I cannot begin to tell you how much these characters annoyed me. Every single one of them wanted to do bad things to everyone they came across. And they are such bad-asses in their own minds.


Arnie (the boss): I wish you knew my pet name for you: “Dock the Dork.”
Dock: I don’t want to brag but I do know more about plants than almost anyone alive does.
Texie: After I kick that thing’s ass, I am going after you, you stupid (…) asshole. No one pushes me around like this.

And there is so, so much more.

These scientists talk and act nothing like scientists. The first couple of lines of the book were a hint: Texie Raynott raised her eyebrows as she stared into the microscope. Green stuff in cancer cells? That can’t be right. Stuff… That didn’t sound very scientific.

Throughout the first part of the story, random scientific-ish stuff is thrown out there but it feels more like it is meant to show the author did some research about plants because the characters constantly act like hormonal teenagers, kicking everyone’s ass, despite Dock’s constant ‘who knew I was going to die like this’ lines every time he comes across a particularly dire situation.

Some descriptions were quite entertaining and even pretty, but that is about it.

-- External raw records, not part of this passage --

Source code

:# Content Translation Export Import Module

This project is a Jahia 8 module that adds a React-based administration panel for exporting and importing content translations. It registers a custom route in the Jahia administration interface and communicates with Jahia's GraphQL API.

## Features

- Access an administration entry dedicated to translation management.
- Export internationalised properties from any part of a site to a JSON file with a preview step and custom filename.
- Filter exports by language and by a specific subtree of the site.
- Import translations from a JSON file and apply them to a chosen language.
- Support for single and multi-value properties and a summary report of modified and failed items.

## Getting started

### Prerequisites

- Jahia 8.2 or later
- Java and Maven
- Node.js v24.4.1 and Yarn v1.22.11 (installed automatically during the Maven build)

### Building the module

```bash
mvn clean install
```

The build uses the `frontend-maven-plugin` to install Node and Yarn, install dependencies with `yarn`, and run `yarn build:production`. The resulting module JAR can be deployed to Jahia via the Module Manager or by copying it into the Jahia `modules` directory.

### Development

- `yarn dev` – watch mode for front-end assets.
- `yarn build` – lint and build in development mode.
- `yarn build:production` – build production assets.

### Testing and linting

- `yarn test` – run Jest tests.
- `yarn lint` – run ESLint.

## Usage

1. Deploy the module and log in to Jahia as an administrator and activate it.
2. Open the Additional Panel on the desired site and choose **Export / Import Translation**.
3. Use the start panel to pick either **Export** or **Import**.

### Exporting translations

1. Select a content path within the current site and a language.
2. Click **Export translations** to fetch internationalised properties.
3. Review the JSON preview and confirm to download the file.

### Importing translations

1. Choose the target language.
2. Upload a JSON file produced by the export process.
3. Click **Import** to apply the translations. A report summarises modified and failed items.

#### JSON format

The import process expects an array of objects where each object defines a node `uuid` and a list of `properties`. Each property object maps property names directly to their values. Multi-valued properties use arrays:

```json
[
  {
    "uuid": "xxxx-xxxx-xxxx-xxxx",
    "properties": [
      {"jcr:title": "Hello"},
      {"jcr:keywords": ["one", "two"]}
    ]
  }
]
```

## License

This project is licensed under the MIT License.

Then in the second part everything changes because for some reason people are able to travel to Mars and actually build a colony there with just 12 people. Things don’t improve much in terms of characters, they still act like teenagers, constantly throwing tantrums, pissed off at something or someone all the time, and think the world of themselves. Back on Earth, freaky assassin plants are replaced by freaky mutations and there are a few changes to human society, but there is no depth to anything, bizarre stuff is just thrown out there, for no apparent purpose other than surprise and enthrall the reader.
It didn’t work.

The book ends with many questions unanswered, so I imagine there will be sequel(s).
I am afraid I am not in the least curious to know what happens to Earth, Mars and least of all these characters.

Disclaimer: I would like to thank the publisher and Netgalley for providing me a free copy of this book in exchange for my honest review.

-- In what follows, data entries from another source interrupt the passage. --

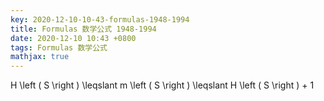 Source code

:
 ```yaml
---
key: 2020-12-10-10-43-formulas-1948-1994
title: Formulas 数学公式 1948-1994
date: 2020-12-10 10:43 +0800
tags: Formulas 数学公式
mathjax: true
---
```


H \left ( S \right ) \leqslant m \left ( S \right ) \leqslant H \left ( S \right ) + 1

<!--more-->
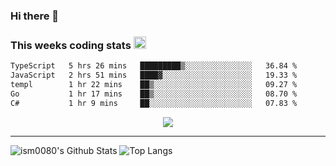 ### Hi there 👋

<!--START_SECTION:giphy-->
<!--END_SECTION:giphy-->

### This weeks coding stats <img src="https://media1.giphy.com/media/LmNwrBhejkK9EFP504/giphy.gif?cid=ecf05e4723nsktnyyj53u162g7cy5rjqfg6gz06kxdg5y55g&rid=giphy.gif" width="20" height="20" />
<!--START_SECTION:waka-->

```txt
TypeScript   5 hrs 26 mins   █████████▒░░░░░░░░░░░░░░░   36.84 %
JavaScript   2 hrs 51 mins   ████▓░░░░░░░░░░░░░░░░░░░░   19.33 %
templ        1 hr 22 mins    ██▒░░░░░░░░░░░░░░░░░░░░░░   09.27 %
Go           1 hr 17 mins    ██▒░░░░░░░░░░░░░░░░░░░░░░   08.70 %
C#           1 hr 9 mins     ██░░░░░░░░░░░░░░░░░░░░░░░   07.83 %
```

<!--END_SECTION:waka-->

<!--START_SECTION:comicstrip-->
<p align="center">
 <a href="https://xkcd.com/">
 <img src="https://imgs.xkcd.com/comics/beam_of_light.png" />
</a>
</p>
<!--END_SECTION:comicstrip-->

---

![ism0080's Github Stats](https://github-readme-stats.vercel.app/api?username=ism0080&show_icons=true%hide_border=true&hide=issues)
![Top Langs](https://github-readme-stats.vercel.app/api/top-langs/?username=ism0080&layout=compact)

<!--
**ism0080/ism0080** is a ✨ _special_ ✨ repository because its `README.md` (this file) appears on your GitHub profile.

Here are some ideas to get you started:

- 🔭 I’m currently working on ...
- 🌱 I’m currently learning ...
- 👯 I’m looking to collaborate on ...
- 🤔 I’m looking for help with ...
- 💬 Ask me about ...
- 📫 How to reach me: ...
- 😄 Pronouns: ...
- ⚡ Fun fact: ...
-->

Read from April 23rd to 26th, 2017
GR Review


Title: Virginia

Author: William Esmont

Genres: Thriller

Length: 57 pages | 796 Kindle locations

Source: Netgalley

Publisher: Devious Productions, LLC

Publishing Date: February 13th, 2017

Rating: 3.5/5


Ray Shelby’s wife is dying of cancer.
While visiting her in the hospital, Ray meets a mysterious stranger that gives him a card and tells him to call the number on it because they may help.
Desperate, Ray calls. They can indeed save Virginia… if Ray is willing to pay the price.

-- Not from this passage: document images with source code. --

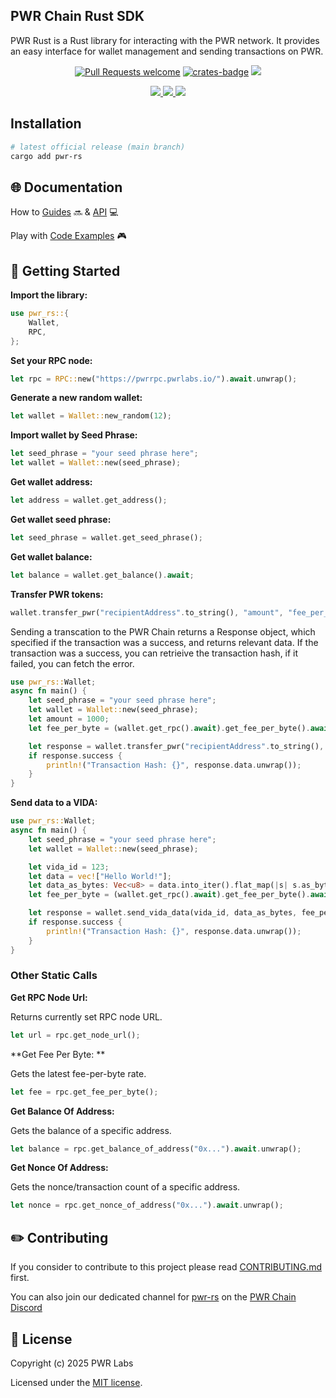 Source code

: ## PWR Chain Rust SDK

PWR Rust is a Rust library for interacting with the PWR network.
It provides an easy interface for wallet management and sending transactions on PWR.

<div align="center">
<!-- markdownlint-restore -->

[![Pull Requests welcome](https://img.shields.io/badge/PRs-welcome-ff69b4.svg?style=flat-square)](https://github.com/pwrlabs/pwrrs/issues?q=is%3Aissue+is%3Aopen+label%3A%22help+wanted%22)
[![crates-badge](https://img.shields.io/crates/v/pwr-rs.svg)](https://crates.io/crates/pwr-rs)
<a href="https://github.com/pwrlabs/pwrrs/blob/main/LICENSE/">
  <img src="https://img.shields.io/badge/license-MIT-black">
</a>
<!-- <a href="https://github.com/pwrlabs/pwrrs/stargazers">
  <img src='https://img.shields.io/github/stars/pwrlabs/pwrrs?color=yellow' />
</a> -->
<a href="https://pwrlabs.io/">
  <img src="https://img.shields.io/badge/powered_by-PWR Chain-navy">
</a>
<a href="https://www.youtube.com/@pwrlabs">
  <img src="https://img.shields.io/badge/Community%20calls-Youtube-red?logo=youtube"/>
</a>
<a href="https://twitter.com/pwrlabs">
  <img src="https://img.shields.io/twitter/follow/pwrlabs?style=social"/>
</a>

</div>

## Installation

```bash
# latest official release (main branch)
cargo add pwr-rs
```

## 🌐 Documentation

How to [Guides](https://docs.pwrlabs.io/pwrchain/overview) 🔜 & [API](https://docs.pwrlabs.io/developers/developing-on-pwr-chain/what-is-a-decentralized-application) 💻

Play with [Code Examples](https://github.com/keep-pwr-strong/pwr-examples/) 🎮

## 💫 Getting Started

**Import the library:**

```rust
use pwr_rs::{
    Wallet, 
    RPC, 
};
```

**Set your RPC node:**

```rust
let rpc = RPC::new("https://pwrrpc.pwrlabs.io/").await.unwrap();
```

**Generate a new random wallet:**

```rust
let wallet = Wallet::new_random(12);
```

**Import wallet by Seed Phrase:**

```rust
let seed_phrase = "your seed phrase here";
let wallet = Wallet::new(seed_phrase);
```

**Get wallet address:**

```rust
let address = wallet.get_address();
```

**Get wallet seed phrase:**

```rust
let seed_phrase = wallet.get_seed_phrase();
```

**Get wallet balance:**

```rust
let balance = wallet.get_balance().await;
```

**Transfer PWR tokens:**

```rust
wallet.transfer_pwr("recipientAddress".to_string(), "amount", "fee_per_byte").await;
```

Sending a transcation to the PWR Chain returns a Response object, which specified if the transaction was a success, and returns relevant data.
If the transaction was a success, you can retrieive the transaction hash, if it failed, you can fetch the error.

```rust
use pwr_rs::Wallet;
async fn main() {
    let seed_phrase = "your seed phrase here";
    let wallet = Wallet::new(seed_phrase);
    let amount = 1000;
    let fee_per_byte = (wallet.get_rpc().await).get_fee_per_byte().await.unwrap();

    let response = wallet.transfer_pwr("recipientAddress".to_string(), amount, fee_per_byte).await;
    if response.success {
        println!("Transaction Hash: {}", response.data.unwrap());
    }
}
```

**Send data to a VIDA:**

```rust
use pwr_rs::Wallet;
async fn main() {
    let seed_phrase = "your seed phrase here";
    let wallet = Wallet::new(seed_phrase);

    let vida_id = 123;
    let data = vec!["Hello World!"];
    let data_as_bytes: Vec<u8> = data.into_iter().flat_map(|s| s.as_bytes().to_vec()).collect();
    let fee_per_byte = (wallet.get_rpc().await).get_fee_per_byte().await.unwrap();

    let response = wallet.send_vida_data(vida_id, data_as_bytes, fee_per_byte).await;
    if response.success {
        println!("Transaction Hash: {}", response.data.unwrap());
    }
}
```

### Other Static Calls

**Get RPC Node Url:**

Returns currently set RPC node URL.

```rust
let url = rpc.get_node_url();
```

**Get Fee Per Byte: **

Gets the latest fee-per-byte rate.

```rust
let fee = rpc.get_fee_per_byte();
```

**Get Balance Of Address:**

Gets the balance of a specific address.

```rust
let balance = rpc.get_balance_of_address("0x...").await.unwrap();
```

**Get Nonce Of Address:**

Gets the nonce/transaction count of a specific address.

```rust
let nonce = rpc.get_nonce_of_address("0x...").await.unwrap();
```

## ✏️ Contributing

If you consider to contribute to this project please read [CONTRIBUTING.md](https://github.com/pwrlabs/pwrrs/blob/main/CONTRIBUTING.md) first.

You can also join our dedicated channel for [pwr-rs](https://discord.com/channels/1141787507189624992/1180224756033790014) on the [PWR Chain Discord](https://discord.com/invite/YASmBk9EME)

## 📜 License

Copyright (c) 2025 PWR Labs

Licensed under the [MIT license](https://github.com/pwrlabs/pwrrs/blob/main/LICENSE).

Virginia is an extremely quick read but an enthralling one. You can connect with Ray, feel his desperation towards his wife’s impending death. The coming to terms with her fate but at the same time not being able to perceive a life without her.

And then a stranger opens a door. What if?…

The way Ray is introduced to this mysterious organisation is quite well achieved. The way it develops sort of hints at something paranormal because there are things the organisation’s representative simply had no way of knowing but, as is the way with novellas, we don’t get closure on that front.

I wish Ray had been more curious about some things. Eli is pretty much dragged into a car and it doesn’t even seem to bother him. Not only is he not curious or even afraid for the guy but he doesn’t stop to think what kind of stuff he may have gotten himself into, and goes ahead and dials the number he gave him. Also, where was the contract Eli referred to and Ray admitted he didn’t read? I don’t recall it being mentioned, just the NDA.

There are some things that are justified by Ray’s desperation. Others by his denial. So the author did manage a good balance between keeping the author interested in the story and justifying why we don’t get to know certain things – Ray keeps fighting what is proposed and by the time he wants some answers he is unable to reach them.

Virginia is clever, disturbing and makes you deal with uncomfortable questions like how would you deal with the imminent death of someone who is really close to you and how far would you go to save them.

Disclaimer: I would like to thank the publisher and Netgalley for providing me a free copy of this book in exchange for my honest review.